Re: tasklets in 2.4.6

Andrea Arcangeli (andrea@suse.de)
Fri, 6 Jul 2001 13:57:55 +0200


On Fri, Jul 06, 2001 at 04:25:49AM -0400, Jeff Garzik wrote:
> Jeff Garzik wrote:
> > The only thing that appears fishy is that if the tasklet constantly
> > reschedules itself, it will never leave the loop AFAICS. This affects
> > tasklet_hi_action as well as tasklet_action.
>
> As I hacked around to fix this, I noticed Andrea's ksoftirq patch
> already fixed this. So, I decided to look over his patch instead.
>
>
> Quoted from 00_ksoftirqd-7:
> > +#ifdef CONFIG_SMP
> > + movl processor(%ebx),%eax
> > + shll $CONFIG_X86_L1_CACHE_SHIFT,%eax
> > + testl $0, SYMBOL_NAME(irq_stat)(,%eax) # softirq_pending
> > +#else
> > + testl $0, SYMBOL_NAME(irq_stat) # softirq_pending
> > +#endif
> > + jne handle_softirq
>
> Did you get this from Alpha? :) This is very similar to a
> micro-optimization I put in for UP machines on Alpha.
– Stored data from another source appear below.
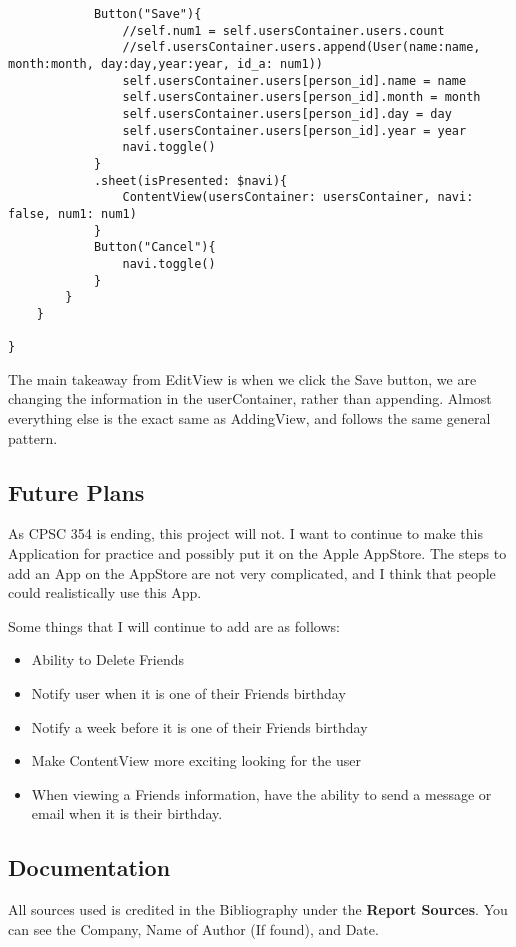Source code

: \documentclass{article}
\theoremstyle{theorem}
\theoremstyle{definition}
\theoremstyle{remark}
\begin{document}
\begin{verbatim}
            Button("Save"){
                //self.num1 = self.usersContainer.users.count
                //self.usersContainer.users.append(User(name:name, month:month, day:day,year:year, id_a: num1))
                self.usersContainer.users[person_id].name = name
                self.usersContainer.users[person_id].month = month
                self.usersContainer.users[person_id].day = day
                self.usersContainer.users[person_id].year = year
                navi.toggle()
            }
            .sheet(isPresented: $navi){
                ContentView(usersContainer: usersContainer, navi: false, num1: num1)
            }
            Button("Cancel"){
                navi.toggle()
            }
        }
    }
    
}

\end{verbatim}

The main takeaway from EditView is when we click the Save button, we are changing the information in the userContainer, rather than appending. Almost everything else is the exact same as AddingView, and follows the same general pattern.

\subsection{Future Plans}
As CPSC 354 is ending, this project will not. I want to continue to make this Application for practice and possibly put it on the Apple AppStore. The steps to add an App on the AppStore are not very complicated, and I think that people could realistically use this App. 

\noindent\newline Some things that I will continue to add are as follows:
\begin{itemize}
  \item Ability to Delete Friends
  \item Notify user when it is one of their Friends birthday
  \item Notify a week before it is one of their Friends birthday
  \item Make ContentView more exciting looking for the user
  \item When viewing a Friends information, have the ability to send a message or email when it is their birthday.
\end{itemize}

\subsection{Documentation}
All sources used is credited in the Bibliography under the \textbf{Report Sources}. You can see the Company, Name of Author (If found), and Date.
\end{document}
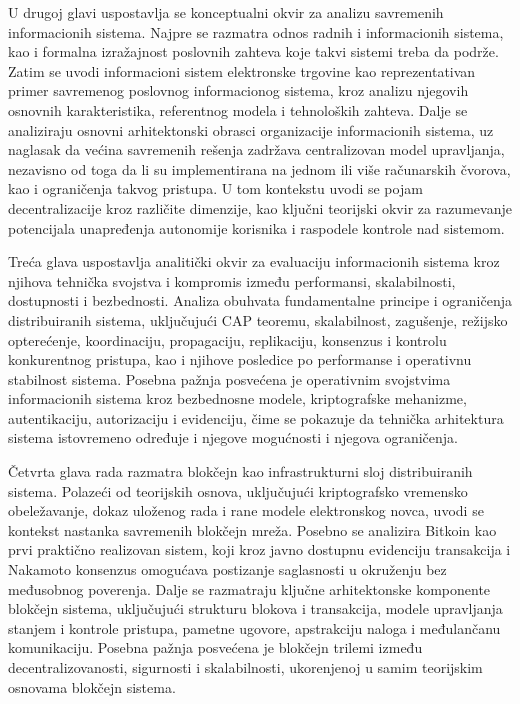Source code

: U drugoj glavi uspostavlja se konceptualni okvir za analizu savremenih informacionih sistema. Najpre se razmatra odnos radnih i informacionih sistema, kao i formalna izražajnost poslovnih zahteva koje takvi sistemi treba da podrže. Zatim se uvodi informacioni sistem elektronske trgovine kao reprezentativan primer savremenog poslovnog informacionog sistema, kroz analizu njegovih osnovnih karakteristika, referentnog modela i tehnoloških zahteva. Dalje se analiziraju osnovni arhitektonski obrasci organizacije informacionih sistema, uz naglasak da većina savremenih rešenja zadržava centralizovan model upravljanja, nezavisno od toga da li su implementirana na jednom ili više računarskih čvorova, kao i ograničenja takvog pristupa. U tom kontekstu uvodi se pojam decentralizacije kroz različite dimenzije, kao ključni teorijski okvir za razumevanje potencijala unapređenja autonomije korisnika i raspodele kontrole nad sistemom.

Treća glava uspostavlja analitički okvir za evaluaciju informacionih sistema kroz njihova tehnička svojstva i kompromis između performansi, skalabilnosti, dostupnosti i bezbednosti. Analiza obuhvata fundamentalne principe i ograničenja distribuiranih sistema, uključujući CAP teoremu, skalabilnost, zagušenje, režijsko opterećenje, koordinaciju, propagaciju, replikaciju, konsenzus i kontrolu konkurentnog pristupa, kao i njihove posledice po performanse i operativnu stabilnost sistema. Posebna pažnja posvećena je operativnim svojstvima informacionih sistema kroz bezbednosne modele, kriptografske mehanizme, autentikaciju, autorizaciju i evidenciju, čime se pokazuje da tehnička arhitektura sistema istovremeno određuje i njegove mogućnosti i njegova ograničenja.

Četvrta glava rada razmatra blokčejn kao infrastrukturni sloj distribuiranih sistema. Polazeći od teorijskih osnova, uključujući kriptografsko vremensko obeležavanje, dokaz uloženog rada i rane modele elektronskog novca, uvodi se kontekst nastanka savremenih blokčejn mreža. Posebno se analizira Bitkoin kao prvi praktično realizovan sistem, koji kroz javno dostupnu evidenciju transakcija i Nakamoto konsenzus omogućava postizanje saglasnosti u okruženju bez međusobnog poverenja. Dalje se razmatraju ključne arhitektonske komponente blokčejn sistema, uključujući strukturu blokova i transakcija, modele upravljanja stanjem i kontrole pristupa, pametne ugovore, apstrakciju naloga i međulančanu komunikaciju. Posebna pažnja posvećena je blokčejn trilemi između decentralizovanosti, sigurnosti i skalabilnosti, ukorenjenoj u samim teorijskim osnovama blokčejn sistema. 


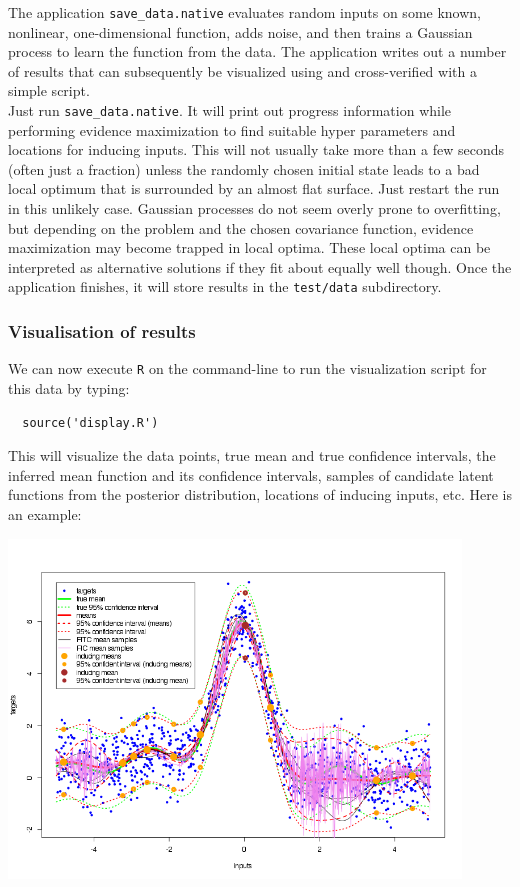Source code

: \documentclass[10pt]{report}
\begin{document}
The application \verb=save_data.native= evaluates random inputs on some
known, nonlinear, one-dimensional function, adds noise, and then trains
a Gaussian process to learn the function from the data.  The application
writes out a number of results that can subsequently be visualized using
 and cross-verified with a simple
 script.\\

Just run \verb=save_data.native=.  It will print out progress information
while performing evidence maximization to find suitable hyper parameters
and locations for inducing inputs.  This will not usually take more than a
few seconds (often just a fraction) unless the randomly chosen initial state
leads to a bad local optimum that is surrounded by an almost flat surface.
Just restart the run in this unlikely case.  Gaussian processes do not seem
overly prone to overfitting, but depending on the problem and the chosen
covariance function, evidence maximization may become trapped in local
optima. These local optima can be interpreted as alternative solutions if
they fit about equally well though. Once the application finishes, it will
store results in the \verb=test/data= subdirectory.

\subsubsection{Visualisation of results}

We can now execute \verb=R= on the command-line to run the visualization script
for this data by typing:

\begin{verbatim}
  source('display.R')
\end{verbatim}

This will visualize the data points, true mean and true confidence intervals,
the inferred mean function and its confidence intervals, samples of candidate
latent functions from the posterior distribution, locations of inducing inputs,
etc.  Here is an example:

\begin{center}
\includegraphics[width=12cm]{fit.png}
\end{center}
\end{document}

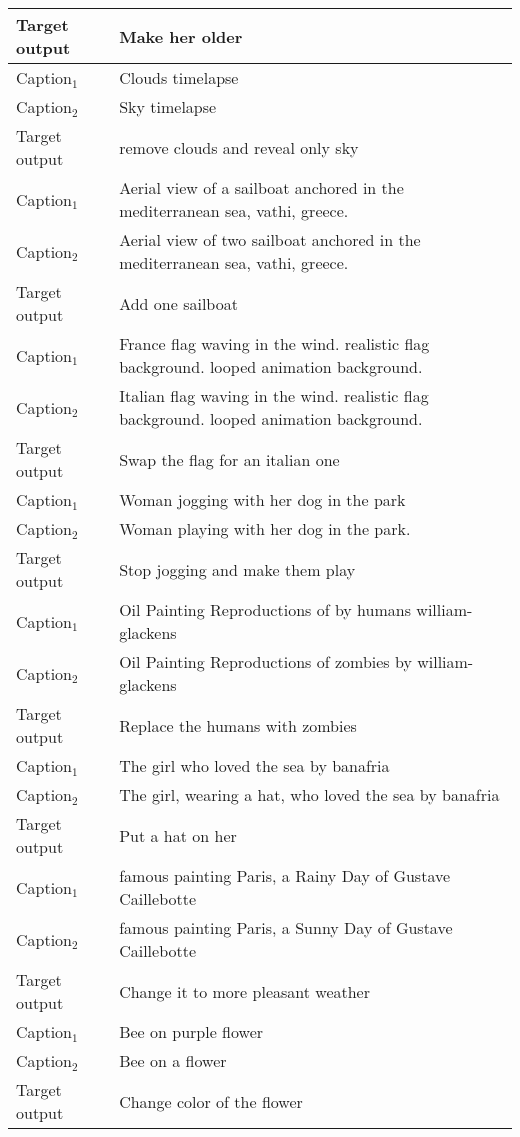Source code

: \begin{table}
\begin{tabular}{ll}
Target output & Make her older \\
\midrule
Caption$_1$ & Clouds timelapse \\
Caption$_2$ & Sky timelapse \\
Target output & remove clouds and reveal only sky \\
\midrule
Caption$_1$ & Aerial view of a sailboat anchored in the mediterranean sea, vathi, greece. \\
Caption$_2$ & Aerial view of two sailboat anchored in the mediterranean sea, vathi, greece. \\
Target output & Add one sailboat \\
\midrule
Caption$_1$ & France flag waving in the wind. realistic flag background. looped animation background. \\
Caption$_2$ & Italian flag waving in the wind. realistic flag background. looped animation background. \\
Target output & Swap the flag for an italian one \\
\midrule
Caption$_1$ & Woman jogging with her dog in the park \\
Caption$_2$ & Woman playing with her dog in the park. \\
Target output & Stop jogging and make them play \\
\midrule
Caption$_1$ & Oil Painting Reproductions of by humans william-glackens \\
Caption$_2$ & Oil Painting Reproductions of zombies by william-glackens \\
Target output & Replace the humans with zombies \\
\midrule
Caption$_1$ & The girl who loved the sea by banafria \\
Caption$_2$ & The girl, wearing a hat, who loved the sea by banafria \\
Target output & Put a hat on her \\
\midrule
Caption$_1$ & famous painting Paris, a Rainy Day of Gustave Caillebotte \\
Caption$_2$ & famous painting Paris, a Sunny Day of Gustave Caillebotte \\
Target output & Change it to more pleasant weather \\
\midrule
Caption$_1$ & Bee on purple flower \\
Caption$_2$ & Bee on a flower \\
Target output & Change color of the flower \\
    \bottomrule
\end{tabular}
\label{tab:added-examplges-mtg-llm}
\end{table}



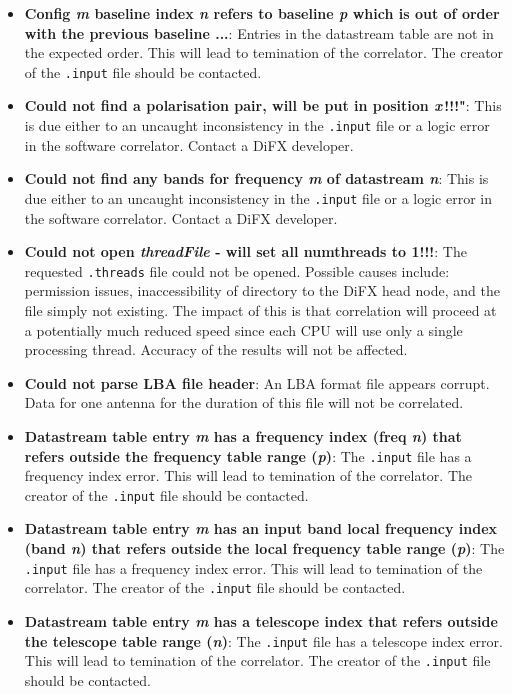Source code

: \begin{itemize}
\item {\bf Config {\it m} baseline index {\it n} refers to baseline {\it p} which is out of order with the previous baseline ...}:
Entries in the datastream table are not in the expected order.
This will lead to temination of the correlator.
The creator of the {\tt .input} file should be contacted.

\item {\bf Could not find a polarisation pair, will be put in position {\it x}\,!!!"}:
This is due either to an uncaught inconsistency in the {\tt .input} file or a logic error in the software correlator.
Contact a DiFX developer.

\item {\bf Could not find any bands for frequency {\it m} of datastream {\it n}}:
This is due either to an uncaught inconsistency in the {\tt .input} file or a logic error in the software correlator.
Contact a DiFX developer.

\item {\bf Could not open {\it threadFile} - will set all numthreads to 1!!!}:
The requested {\tt .threads} file could not be opened.
Possible causes include: permission issues, inaccessibility of directory to the DiFX head node, and the file simply not existing.
The impact of this is that correlation will proceed at a potentially much reduced speed since each CPU will use only a single processing thread.
Accuracy of the results will not be affected.

\item {\bf Could not parse LBA file header}:
An LBA format file appears corrupt.
Data for one antenna for the duration of this file will not be correlated.

\item {\bf Datastream table entry {\it m} has a frequency index (freq {\it n}) that refers outside the frequency table range ({\it p})}:
The {\tt .input} file has a frequency index error.
This will lead to temination of the correlator.
The creator of the {\tt .input} file should be contacted.

\item {\bf Datastream table entry {\it m} has an input band local frequency index (band {\it n}) that refers outside the local frequency table range ({\it p})}:
The {\tt .input} file has a frequency index error.
This will lead to temination of the correlator.
The creator of the {\tt .input} file should be contacted.

\item {\bf Datastream table entry {\it m} has a telescope index that refers outside the telescope table range ({\it n})}:
The {\tt .input} file has a telescope index error.
This will lead to temination of the correlator.
The creator of the {\tt .input} file should be contacted.


\end{itemize}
Not sure where I got it, I think I wrote it myself while adapting to the
removal of the mask field.

> > diff -urN 2.4.6pre5/include/asm-i386/softirq.h softirq/include/asm-i386/softirq.h
> > --- 2.4.6pre5/include/asm-i386/softirq.h Thu Jun 21 08:03:52 2001
> > +++ softirq/include/asm-i386/softirq.h Thu Jun 21 15:58:06 2001
> > @@ -28,6 +26,7 @@
> > do { \
> > unsigned int *ptr = &local_bh_count(smp_processor_id()); \
> > \
> > + barrier(); \
> > if (!--*ptr) \
> > __asm__ __volatile__ ( \
> > "cmpl $0, -8(%0);" \
>
> If you don't mind, why is barrier() needed here? The __volatile__
> doesn't take care of that?

The asm volatile is _after_ the --*ptr, while a barrier() must be _before_
the --*ptr, that's why an explicit barrier is needed there too.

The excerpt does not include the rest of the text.